- Problem to work on: The answer must be the full listing, reproduced without any change.

__________

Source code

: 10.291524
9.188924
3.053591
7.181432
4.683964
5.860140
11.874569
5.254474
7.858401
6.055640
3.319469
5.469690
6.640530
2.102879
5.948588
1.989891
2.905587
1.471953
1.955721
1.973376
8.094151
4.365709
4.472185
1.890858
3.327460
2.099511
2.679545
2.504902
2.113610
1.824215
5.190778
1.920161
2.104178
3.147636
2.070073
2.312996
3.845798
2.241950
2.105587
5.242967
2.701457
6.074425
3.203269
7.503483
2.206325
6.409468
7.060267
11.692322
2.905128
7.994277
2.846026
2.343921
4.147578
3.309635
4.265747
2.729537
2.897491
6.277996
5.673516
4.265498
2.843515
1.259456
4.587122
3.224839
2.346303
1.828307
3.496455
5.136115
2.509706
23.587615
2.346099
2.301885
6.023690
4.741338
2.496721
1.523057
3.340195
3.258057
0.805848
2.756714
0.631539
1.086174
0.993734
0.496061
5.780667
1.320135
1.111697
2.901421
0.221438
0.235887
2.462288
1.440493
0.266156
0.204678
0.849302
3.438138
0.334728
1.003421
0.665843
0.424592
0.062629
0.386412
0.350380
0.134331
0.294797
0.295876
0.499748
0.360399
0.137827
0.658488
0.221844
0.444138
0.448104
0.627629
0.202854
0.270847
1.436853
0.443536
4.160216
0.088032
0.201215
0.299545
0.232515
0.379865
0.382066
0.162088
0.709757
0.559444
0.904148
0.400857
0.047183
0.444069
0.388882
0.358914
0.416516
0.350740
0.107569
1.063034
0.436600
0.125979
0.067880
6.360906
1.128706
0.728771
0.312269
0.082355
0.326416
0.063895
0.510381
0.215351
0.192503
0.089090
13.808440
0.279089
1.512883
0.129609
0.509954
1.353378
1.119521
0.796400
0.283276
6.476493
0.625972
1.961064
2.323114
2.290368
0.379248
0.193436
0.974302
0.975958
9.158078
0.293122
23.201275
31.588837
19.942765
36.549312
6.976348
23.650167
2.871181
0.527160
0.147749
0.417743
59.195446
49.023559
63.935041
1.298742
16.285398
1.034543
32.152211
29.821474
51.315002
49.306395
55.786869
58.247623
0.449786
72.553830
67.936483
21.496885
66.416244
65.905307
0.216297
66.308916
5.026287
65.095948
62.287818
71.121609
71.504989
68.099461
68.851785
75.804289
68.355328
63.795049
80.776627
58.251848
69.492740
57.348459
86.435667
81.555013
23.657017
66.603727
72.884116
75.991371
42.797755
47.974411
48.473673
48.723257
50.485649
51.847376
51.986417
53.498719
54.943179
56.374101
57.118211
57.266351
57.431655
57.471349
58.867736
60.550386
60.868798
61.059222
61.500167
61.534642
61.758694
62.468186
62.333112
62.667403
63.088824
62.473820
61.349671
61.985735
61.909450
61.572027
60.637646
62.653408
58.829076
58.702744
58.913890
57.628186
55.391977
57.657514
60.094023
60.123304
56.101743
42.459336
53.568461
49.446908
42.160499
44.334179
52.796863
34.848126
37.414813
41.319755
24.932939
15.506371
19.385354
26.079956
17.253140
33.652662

__________

- Final answer:
Source code

: 10.291524
9.188924
3.053591
7.181432
4.683964
5.860140
11.874569
5.254474
7.858401
6.055640
3.319469
5.469690
6.640530
2.102879
5.948588
1.989891
2.905587
1.471953
1.955721
1.973376
8.094151
4.365709
4.472185
1.890858
3.327460
2.099511
2.679545
2.504902
2.113610
1.824215
5.190778
1.920161
2.104178
3.147636
2.070073
2.312996
3.845798
2.241950
2.105587
5.242967
2.701457
6.074425
3.203269
7.503483
2.206325
6.409468
7.060267
11.692322
2.905128
7.994277
2.846026
2.343921
4.147578
3.309635
4.265747
2.729537
2.897491
6.277996
5.673516
4.265498
2.843515
1.259456
4.587122
3.224839
2.346303
1.828307
3.496455
5.136115
2.509706
23.587615
2.346099
2.301885
6.023690
4.741338
2.496721
1.523057
3.340195
3.258057
0.805848
2.756714
0.631539
1.086174
0.993734
0.496061
5.780667
1.320135
1.111697
2.901421
0.221438
0.235887
2.462288
1.440493
0.266156
0.204678
0.849302
3.438138
0.334728
1.003421
0.665843
0.424592
0.062629
0.386412
0.350380
0.134331
0.294797
0.295876
0.499748
0.360399
0.137827
0.658488
0.221844
0.444138
0.448104
0.627629
0.202854
0.270847
1.436853
0.443536
4.160216
0.088032
0.201215
0.299545
0.232515
0.379865
0.382066
0.162088
0.709757
0.559444
0.904148
0.400857
0.047183
0.444069
0.388882
0.358914
0.416516
0.350740
0.107569
1.063034
0.436600
0.125979
0.067880
6.360906
1.128706
0.728771
0.312269
0.082355
0.326416
0.063895
0.510381
0.215351
0.192503
0.089090
13.808440
0.279089
1.512883
0.129609
0.509954
1.353378
1.119521
0.796400
0.283276
6.476493
0.625972
1.961064
2.323114
2.290368
0.379248
0.193436
0.974302
0.975958
9.158078
0.293122
23.201275
31.588837
19.942765
36.549312
6.976348
23.650167
2.871181
0.527160
0.147749
0.417743
59.195446
49.023559
63.935041
1.298742
16.285398
1.034543
32.152211
29.821474
51.315002
49.306395
55.786869
58.247623
0.449786
72.553830
67.936483
21.496885
66.416244
65.905307
0.216297
66.308916
5.026287
65.095948
62.287818
71.121609
71.504989
68.099461
68.851785
75.804289
68.355328
63.795049
80.776627
58.251848
69.492740
57.348459
86.435667
81.555013
23.657017
66.603727
72.884116
75.991371
42.797755
47.974411
48.473673
48.723257
50.485649
51.847376
51.986417
53.498719
54.943179
56.374101
57.118211
57.266351
57.431655
57.471349
58.867736
60.550386
60.868798
61.059222
61.500167
61.534642
61.758694
62.468186
62.333112
62.667403
63.088824
62.473820
61.349671
61.985735
61.909450
61.572027
60.637646
62.653408
58.829076
58.702744
58.913890
57.628186
55.391977
57.657514
60.094023
60.123304
56.101743
42.459336
53.568461
49.446908
42.160499
44.334179
52.796863
34.848126
37.414813
41.319755
24.932939
15.506371
19.385354
26.079956
17.253140
33.652662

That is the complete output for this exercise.